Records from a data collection
---------------

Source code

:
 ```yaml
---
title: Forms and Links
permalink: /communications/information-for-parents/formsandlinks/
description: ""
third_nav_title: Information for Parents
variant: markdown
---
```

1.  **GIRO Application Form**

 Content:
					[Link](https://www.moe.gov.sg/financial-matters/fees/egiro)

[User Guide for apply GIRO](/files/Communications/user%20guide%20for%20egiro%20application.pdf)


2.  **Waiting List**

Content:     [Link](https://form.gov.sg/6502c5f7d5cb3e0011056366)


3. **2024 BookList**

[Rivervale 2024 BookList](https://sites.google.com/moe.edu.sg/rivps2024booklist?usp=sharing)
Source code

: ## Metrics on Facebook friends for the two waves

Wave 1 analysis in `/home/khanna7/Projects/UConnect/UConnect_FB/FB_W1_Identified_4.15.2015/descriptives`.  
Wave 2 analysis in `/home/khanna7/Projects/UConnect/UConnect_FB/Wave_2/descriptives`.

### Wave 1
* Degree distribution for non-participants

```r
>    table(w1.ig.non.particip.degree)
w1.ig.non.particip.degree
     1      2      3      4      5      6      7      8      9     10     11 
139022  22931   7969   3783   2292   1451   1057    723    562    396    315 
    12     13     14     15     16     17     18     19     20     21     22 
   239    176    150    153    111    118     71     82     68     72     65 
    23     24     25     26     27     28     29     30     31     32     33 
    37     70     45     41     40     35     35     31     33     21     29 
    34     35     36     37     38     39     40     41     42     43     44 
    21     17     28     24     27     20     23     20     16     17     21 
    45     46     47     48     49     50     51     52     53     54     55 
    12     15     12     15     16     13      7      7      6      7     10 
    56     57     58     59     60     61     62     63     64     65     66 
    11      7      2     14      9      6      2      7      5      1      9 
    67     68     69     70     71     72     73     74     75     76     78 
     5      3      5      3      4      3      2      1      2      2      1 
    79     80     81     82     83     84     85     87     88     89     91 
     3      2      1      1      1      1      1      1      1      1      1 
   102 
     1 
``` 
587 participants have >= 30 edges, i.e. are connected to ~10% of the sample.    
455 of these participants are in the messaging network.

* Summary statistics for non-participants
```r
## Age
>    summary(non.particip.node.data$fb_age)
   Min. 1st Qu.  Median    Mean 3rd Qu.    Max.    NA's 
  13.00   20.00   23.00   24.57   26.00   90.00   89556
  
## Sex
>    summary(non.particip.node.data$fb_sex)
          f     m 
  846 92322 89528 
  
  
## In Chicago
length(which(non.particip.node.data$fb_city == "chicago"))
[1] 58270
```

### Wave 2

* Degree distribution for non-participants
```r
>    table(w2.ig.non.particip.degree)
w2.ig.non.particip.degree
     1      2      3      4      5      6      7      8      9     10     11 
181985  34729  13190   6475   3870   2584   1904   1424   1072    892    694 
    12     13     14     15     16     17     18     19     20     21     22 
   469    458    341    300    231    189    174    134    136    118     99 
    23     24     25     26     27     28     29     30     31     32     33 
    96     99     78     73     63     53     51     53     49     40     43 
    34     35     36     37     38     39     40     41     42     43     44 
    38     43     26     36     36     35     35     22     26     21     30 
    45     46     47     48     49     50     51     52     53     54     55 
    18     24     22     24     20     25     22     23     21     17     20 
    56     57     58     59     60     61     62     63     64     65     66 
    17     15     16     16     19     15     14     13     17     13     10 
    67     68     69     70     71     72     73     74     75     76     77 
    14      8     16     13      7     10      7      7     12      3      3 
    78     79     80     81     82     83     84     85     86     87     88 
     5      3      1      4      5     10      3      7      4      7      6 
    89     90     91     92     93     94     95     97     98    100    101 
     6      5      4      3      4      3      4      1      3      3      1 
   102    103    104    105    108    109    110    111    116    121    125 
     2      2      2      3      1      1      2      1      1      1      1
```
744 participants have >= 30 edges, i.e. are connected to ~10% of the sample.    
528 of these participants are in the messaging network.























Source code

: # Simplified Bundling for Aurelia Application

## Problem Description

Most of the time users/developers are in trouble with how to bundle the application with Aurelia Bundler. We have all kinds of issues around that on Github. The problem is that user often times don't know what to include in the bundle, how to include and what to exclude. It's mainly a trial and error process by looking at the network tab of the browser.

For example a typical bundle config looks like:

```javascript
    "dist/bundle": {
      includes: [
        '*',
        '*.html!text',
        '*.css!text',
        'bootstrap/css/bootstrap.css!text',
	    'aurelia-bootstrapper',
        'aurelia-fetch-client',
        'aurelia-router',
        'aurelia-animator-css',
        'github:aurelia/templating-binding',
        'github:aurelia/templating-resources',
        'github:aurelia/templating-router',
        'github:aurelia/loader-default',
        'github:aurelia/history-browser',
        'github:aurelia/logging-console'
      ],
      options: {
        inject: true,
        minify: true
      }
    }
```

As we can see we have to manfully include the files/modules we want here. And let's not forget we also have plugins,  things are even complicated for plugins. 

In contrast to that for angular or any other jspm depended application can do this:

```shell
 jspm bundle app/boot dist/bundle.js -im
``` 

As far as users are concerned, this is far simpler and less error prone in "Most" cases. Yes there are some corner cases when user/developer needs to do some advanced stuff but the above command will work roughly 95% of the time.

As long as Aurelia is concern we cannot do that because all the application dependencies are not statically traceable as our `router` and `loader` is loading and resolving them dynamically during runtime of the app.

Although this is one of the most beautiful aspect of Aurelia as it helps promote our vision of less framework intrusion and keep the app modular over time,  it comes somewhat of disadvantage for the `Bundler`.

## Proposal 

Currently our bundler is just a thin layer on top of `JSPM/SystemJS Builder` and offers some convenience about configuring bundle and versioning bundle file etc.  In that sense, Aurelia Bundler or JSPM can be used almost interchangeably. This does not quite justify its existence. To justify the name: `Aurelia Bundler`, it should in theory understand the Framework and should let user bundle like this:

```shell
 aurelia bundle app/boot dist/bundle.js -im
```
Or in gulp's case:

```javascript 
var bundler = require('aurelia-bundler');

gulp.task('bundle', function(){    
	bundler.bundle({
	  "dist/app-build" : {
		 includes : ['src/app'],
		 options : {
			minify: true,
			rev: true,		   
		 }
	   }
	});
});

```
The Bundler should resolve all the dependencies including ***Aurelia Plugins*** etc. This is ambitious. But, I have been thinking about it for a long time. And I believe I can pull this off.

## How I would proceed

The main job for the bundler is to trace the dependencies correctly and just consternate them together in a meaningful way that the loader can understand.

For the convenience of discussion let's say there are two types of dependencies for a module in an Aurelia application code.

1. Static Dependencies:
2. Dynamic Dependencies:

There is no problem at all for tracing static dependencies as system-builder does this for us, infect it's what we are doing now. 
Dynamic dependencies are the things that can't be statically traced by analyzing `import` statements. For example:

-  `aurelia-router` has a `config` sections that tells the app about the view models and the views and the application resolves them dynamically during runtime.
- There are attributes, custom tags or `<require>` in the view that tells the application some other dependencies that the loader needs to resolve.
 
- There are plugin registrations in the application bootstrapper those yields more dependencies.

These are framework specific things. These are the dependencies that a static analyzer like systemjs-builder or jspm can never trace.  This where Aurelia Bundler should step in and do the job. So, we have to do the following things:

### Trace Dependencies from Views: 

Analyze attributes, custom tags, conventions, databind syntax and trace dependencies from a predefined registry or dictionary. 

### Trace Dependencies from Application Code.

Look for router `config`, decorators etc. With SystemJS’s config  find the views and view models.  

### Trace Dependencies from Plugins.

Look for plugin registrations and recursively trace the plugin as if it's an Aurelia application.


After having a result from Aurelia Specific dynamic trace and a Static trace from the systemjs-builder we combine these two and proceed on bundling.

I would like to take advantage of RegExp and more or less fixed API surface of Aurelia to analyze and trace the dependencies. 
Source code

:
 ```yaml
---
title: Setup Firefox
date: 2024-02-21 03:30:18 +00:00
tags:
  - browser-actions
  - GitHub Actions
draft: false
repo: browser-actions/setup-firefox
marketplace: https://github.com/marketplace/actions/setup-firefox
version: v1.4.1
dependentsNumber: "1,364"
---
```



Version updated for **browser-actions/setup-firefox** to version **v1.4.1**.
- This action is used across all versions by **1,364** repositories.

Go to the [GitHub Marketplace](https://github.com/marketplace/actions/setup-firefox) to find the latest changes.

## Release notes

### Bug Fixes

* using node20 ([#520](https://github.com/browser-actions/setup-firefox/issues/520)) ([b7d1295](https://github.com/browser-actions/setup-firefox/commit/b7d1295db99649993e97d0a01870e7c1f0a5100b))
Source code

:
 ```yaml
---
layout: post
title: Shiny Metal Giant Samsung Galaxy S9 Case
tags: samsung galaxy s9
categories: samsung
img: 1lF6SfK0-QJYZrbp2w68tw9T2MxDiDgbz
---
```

---------------

▸ What to work on: For each line in the records that holds "text", show that line as it stands.

▸ Written solution:
        '*.html!text',
        '*.css!text',
        'bootstrap/css/bootstrap.css!text',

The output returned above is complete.